报告人:张艺赢 副研究员
报告题目:Insurance demand under government interventions and distorted probabilities
报告时间:2025年11月4日(周二)下午16:00-17:00
报告地点:云龙校区6号楼304会议室
主办单位:数学与统计学院、数学研究院、科学技术研究院
报告人简介:
张艺赢,南方科技大学数学系副研究员、助理教授、博士生导师。曾赴鲁汶大学和阿姆斯特丹大学进行联合学术访问。主要开展最优(再)保险设计、巨灾保险、风险减量、风险度量、系统性风险等研究。在Insurance: Mathematics and Economics、SIAM Journal on Financial Mathematics、Quantitative Finance、European Journal of Operational Research、Reliability Engineering & System Safety等期刊发表学术论文约80篇,谷歌学术显示总引用1120次,h-index为20。正在主持国自然面上1项、深圳市面上2项,完成国自然青年1项、广东省面上1项、天津市青年项目1项。担任国际SCIE期刊《Hacettepe Journal of Mathematics and Statistics》编委会成员(统计学Area Editor)。
报告摘要:
In this article, we investigate the optimal insurance demand for an individual under risk-adjusted distorted probabilities, considering the participation of government interventions, such as premium subsidies and disaster relief. We model the premium subsidy as a non-decreasing function ranging from 0 to 1, representing the percentage of government support, whereas the relief assistance is characterized by a 1-Lipschitz relief scheme function, reflecting the government's effort in post-disaster recovery. When the expected value premium principle is employed, the general form of the optimal retained loss function for the policyholder is derived by jointly applying the calculus of variations and the marginal indemnification function approach when the relief scheme function is concave.
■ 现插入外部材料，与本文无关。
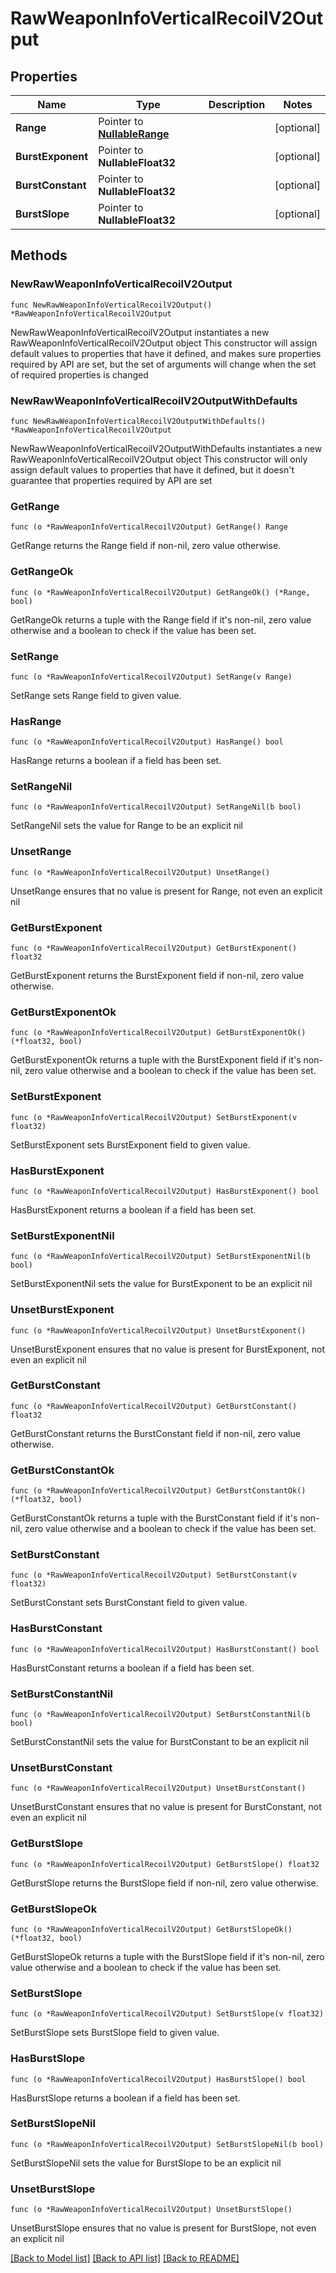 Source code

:# RawWeaponInfoVerticalRecoilV2Output

## Properties

Name | Type | Description | Notes
------------ | ------------- | ------------- | -------------
**Range** | Pointer to [**NullableRange**](Range.md) |  | [optional] 
**BurstExponent** | Pointer to **NullableFloat32** |  | [optional] 
**BurstConstant** | Pointer to **NullableFloat32** |  | [optional] 
**BurstSlope** | Pointer to **NullableFloat32** |  | [optional] 

## Methods

### NewRawWeaponInfoVerticalRecoilV2Output

`func NewRawWeaponInfoVerticalRecoilV2Output() *RawWeaponInfoVerticalRecoilV2Output`

NewRawWeaponInfoVerticalRecoilV2Output instantiates a new RawWeaponInfoVerticalRecoilV2Output object
This constructor will assign default values to properties that have it defined,
and makes sure properties required by API are set, but the set of arguments
will change when the set of required properties is changed

### NewRawWeaponInfoVerticalRecoilV2OutputWithDefaults

`func NewRawWeaponInfoVerticalRecoilV2OutputWithDefaults() *RawWeaponInfoVerticalRecoilV2Output`

NewRawWeaponInfoVerticalRecoilV2OutputWithDefaults instantiates a new RawWeaponInfoVerticalRecoilV2Output object
This constructor will only assign default values to properties that have it defined,
but it doesn't guarantee that properties required by API are set

### GetRange

`func (o *RawWeaponInfoVerticalRecoilV2Output) GetRange() Range`

GetRange returns the Range field if non-nil, zero value otherwise.

### GetRangeOk

`func (o *RawWeaponInfoVerticalRecoilV2Output) GetRangeOk() (*Range, bool)`

GetRangeOk returns a tuple with the Range field if it's non-nil, zero value otherwise
and a boolean to check if the value has been set.

### SetRange

`func (o *RawWeaponInfoVerticalRecoilV2Output) SetRange(v Range)`

SetRange sets Range field to given value.

### HasRange

`func (o *RawWeaponInfoVerticalRecoilV2Output) HasRange() bool`

HasRange returns a boolean if a field has been set.

### SetRangeNil

`func (o *RawWeaponInfoVerticalRecoilV2Output) SetRangeNil(b bool)`

 SetRangeNil sets the value for Range to be an explicit nil

### UnsetRange
`func (o *RawWeaponInfoVerticalRecoilV2Output) UnsetRange()`

UnsetRange ensures that no value is present for Range, not even an explicit nil
### GetBurstExponent

`func (o *RawWeaponInfoVerticalRecoilV2Output) GetBurstExponent() float32`

GetBurstExponent returns the BurstExponent field if non-nil, zero value otherwise.

### GetBurstExponentOk

`func (o *RawWeaponInfoVerticalRecoilV2Output) GetBurstExponentOk() (*float32, bool)`

GetBurstExponentOk returns a tuple with the BurstExponent field if it's non-nil, zero value otherwise
and a boolean to check if the value has been set.

### SetBurstExponent

`func (o *RawWeaponInfoVerticalRecoilV2Output) SetBurstExponent(v float32)`

SetBurstExponent sets BurstExponent field to given value.

### HasBurstExponent

`func (o *RawWeaponInfoVerticalRecoilV2Output) HasBurstExponent() bool`

HasBurstExponent returns a boolean if a field has been set.

### SetBurstExponentNil

`func (o *RawWeaponInfoVerticalRecoilV2Output) SetBurstExponentNil(b bool)`

 SetBurstExponentNil sets the value for BurstExponent to be an explicit nil

### UnsetBurstExponent
`func (o *RawWeaponInfoVerticalRecoilV2Output) UnsetBurstExponent()`

UnsetBurstExponent ensures that no value is present for BurstExponent, not even an explicit nil
### GetBurstConstant

`func (o *RawWeaponInfoVerticalRecoilV2Output) GetBurstConstant() float32`

GetBurstConstant returns the BurstConstant field if non-nil, zero value otherwise.

### GetBurstConstantOk

`func (o *RawWeaponInfoVerticalRecoilV2Output) GetBurstConstantOk() (*float32, bool)`

GetBurstConstantOk returns a tuple with the BurstConstant field if it's non-nil, zero value otherwise
and a boolean to check if the value has been set.

### SetBurstConstant

`func (o *RawWeaponInfoVerticalRecoilV2Output) SetBurstConstant(v float32)`

SetBurstConstant sets BurstConstant field to given value.

### HasBurstConstant

`func (o *RawWeaponInfoVerticalRecoilV2Output) HasBurstConstant() bool`

HasBurstConstant returns a boolean if a field has been set.

### SetBurstConstantNil

`func (o *RawWeaponInfoVerticalRecoilV2Output) SetBurstConstantNil(b bool)`

 SetBurstConstantNil sets the value for BurstConstant to be an explicit nil

### UnsetBurstConstant
`func (o *RawWeaponInfoVerticalRecoilV2Output) UnsetBurstConstant()`

UnsetBurstConstant ensures that no value is present for BurstConstant, not even an explicit nil
### GetBurstSlope

`func (o *RawWeaponInfoVerticalRecoilV2Output) GetBurstSlope() float32`

GetBurstSlope returns the BurstSlope field if non-nil, zero value otherwise.

### GetBurstSlopeOk

`func (o *RawWeaponInfoVerticalRecoilV2Output) GetBurstSlopeOk() (*float32, bool)`

GetBurstSlopeOk returns a tuple with the BurstSlope field if it's non-nil, zero value otherwise
and a boolean to check if the value has been set.

### SetBurstSlope

`func (o *RawWeaponInfoVerticalRecoilV2Output) SetBurstSlope(v float32)`

SetBurstSlope sets BurstSlope field to given value.

### HasBurstSlope

`func (o *RawWeaponInfoVerticalRecoilV2Output) HasBurstSlope() bool`

HasBurstSlope returns a boolean if a field has been set.

### SetBurstSlopeNil

`func (o *RawWeaponInfoVerticalRecoilV2Output) SetBurstSlopeNil(b bool)`

 SetBurstSlopeNil sets the value for BurstSlope to be an explicit nil

### UnsetBurstSlope
`func (o *RawWeaponInfoVerticalRecoilV2Output) UnsetBurstSlope()`

UnsetBurstSlope ensures that no value is present for BurstSlope, not even an explicit nil

[[Back to Model list]](../README.md#documentation-for-models) [[Back to API list]](../README.md#documentation-for-api-endpoints) [[Back to README]](../README.md)


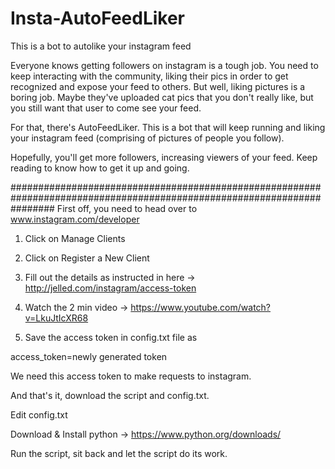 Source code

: # Insta-AutoFeedLiker
This is a bot to autolike your instagram feed

Everyone knows getting followers on instagram is a tough job. 
You need to keep interacting with the community, liking their pics in order to get recognized and expose your feed to others.
But well, liking pictures is a boring job. Maybe they've uploaded cat pics that you don't really like, but you still want that user to come see your feed.

For that, there's AutoFeedLiker. This is a bot that will keep running and liking your instagram feed (comprising of pictures of people you follow).

Hopefully, you'll get more followers, increasing viewers of your feed.
Keep reading to know how to get it up and going.

########################################################################################################################
First off, you need to head over to www.instagram.com/developer
1) Click on Manage Clients

2) Click on Register a New Client

3) Fill out the details as instructed in here -> http://jelled.com/instagram/access-token

4) Watch the 2 min video -> https://www.youtube.com/watch?v=LkuJtIcXR68

5) Save the access token in config.txt file as

access_token=newly generated token

We need this access token to make requests to instagram.

And that's it, download the script and config.txt.

Edit config.txt

Download & Install python -> https://www.python.org/downloads/

Run the script, sit back and let the script do its work.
We demonstrate that the optimal retained loss function takes a layered form, shaped by the trade-off between government premium subsidies and relief assistance, and can be further characterized by an ordinary integro-differential equation. In particular, explicit solutions are obtained for VaR and general convex distortion risk measures. To provide further insights, we explore two nontrivial extensions: one investigates the design of the optimal safety loading from the insurer's perspective, while the other examines the impact of the government's budget constraint. Finally, we present numerical examples to illustrate and validate the main findings of the paper.